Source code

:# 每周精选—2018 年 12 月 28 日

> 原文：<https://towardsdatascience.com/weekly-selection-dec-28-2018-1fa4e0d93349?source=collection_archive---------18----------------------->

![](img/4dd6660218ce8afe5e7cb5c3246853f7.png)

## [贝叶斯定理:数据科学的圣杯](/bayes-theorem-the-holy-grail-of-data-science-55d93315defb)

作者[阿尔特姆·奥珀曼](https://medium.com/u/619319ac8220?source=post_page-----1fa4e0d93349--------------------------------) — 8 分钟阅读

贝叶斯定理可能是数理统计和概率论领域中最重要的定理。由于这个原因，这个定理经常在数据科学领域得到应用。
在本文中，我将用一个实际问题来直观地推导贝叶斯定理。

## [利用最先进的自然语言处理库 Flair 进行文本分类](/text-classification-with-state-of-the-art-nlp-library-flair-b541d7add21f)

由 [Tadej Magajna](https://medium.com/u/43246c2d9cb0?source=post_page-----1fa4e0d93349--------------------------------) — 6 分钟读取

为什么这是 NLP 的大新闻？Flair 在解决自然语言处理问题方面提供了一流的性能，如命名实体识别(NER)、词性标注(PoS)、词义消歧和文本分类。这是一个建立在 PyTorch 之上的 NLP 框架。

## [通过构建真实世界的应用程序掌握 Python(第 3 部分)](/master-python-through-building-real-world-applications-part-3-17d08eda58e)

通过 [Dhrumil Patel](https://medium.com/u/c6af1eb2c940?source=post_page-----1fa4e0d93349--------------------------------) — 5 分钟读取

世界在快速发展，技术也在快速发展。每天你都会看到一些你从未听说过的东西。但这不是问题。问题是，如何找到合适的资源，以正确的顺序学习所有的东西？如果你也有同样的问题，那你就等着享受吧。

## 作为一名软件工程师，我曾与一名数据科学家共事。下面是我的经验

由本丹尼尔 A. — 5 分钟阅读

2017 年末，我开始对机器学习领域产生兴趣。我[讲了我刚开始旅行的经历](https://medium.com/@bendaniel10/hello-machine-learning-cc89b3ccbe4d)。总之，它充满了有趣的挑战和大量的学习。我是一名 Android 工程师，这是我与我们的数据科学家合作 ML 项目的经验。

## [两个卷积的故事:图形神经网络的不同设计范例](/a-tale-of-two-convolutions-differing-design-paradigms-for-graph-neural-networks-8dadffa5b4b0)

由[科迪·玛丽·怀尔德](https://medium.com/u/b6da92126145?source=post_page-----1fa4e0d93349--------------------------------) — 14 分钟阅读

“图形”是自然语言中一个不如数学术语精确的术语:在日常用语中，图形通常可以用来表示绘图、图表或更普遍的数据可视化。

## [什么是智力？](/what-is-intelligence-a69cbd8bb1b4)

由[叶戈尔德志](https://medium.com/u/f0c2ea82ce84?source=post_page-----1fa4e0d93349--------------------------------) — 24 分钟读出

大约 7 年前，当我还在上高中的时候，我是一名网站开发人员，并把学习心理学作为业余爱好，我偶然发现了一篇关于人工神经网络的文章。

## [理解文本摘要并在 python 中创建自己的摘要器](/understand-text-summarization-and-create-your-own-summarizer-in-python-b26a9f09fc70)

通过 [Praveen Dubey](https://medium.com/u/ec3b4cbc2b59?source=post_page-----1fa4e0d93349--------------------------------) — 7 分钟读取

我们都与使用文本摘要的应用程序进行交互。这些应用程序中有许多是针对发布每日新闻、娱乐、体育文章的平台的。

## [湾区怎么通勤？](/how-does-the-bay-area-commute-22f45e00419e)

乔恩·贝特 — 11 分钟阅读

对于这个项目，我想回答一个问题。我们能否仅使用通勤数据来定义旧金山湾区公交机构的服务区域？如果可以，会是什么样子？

(Exercise prompt) Reproduce the lines of the entries above from the one with "工程师，这是我与我们的数据科学家合作 ML 项目的经验。" to the one with "## [两个卷积的故事:图形", both included, exactly and without any other line.

(Answer space)
2017 年末，我开始对机器学习领域产生兴趣。我[讲了我刚开始旅行的经历](https://medium.com/@bendaniel10/hello-machine-learning-cc89b3ccbe4d)。总之，它充满了有趣的挑战和大量的学习。我是一名 Android 工程师，这是我与我们的数据科学家合作 ML 项目的经验。

## [两个卷积的故事:图形神经网络的不同设计范例](/a-tale-of-two-convolutions-differing-design-paradigms-for-graph-neural-networks-8dadffa5b4b0)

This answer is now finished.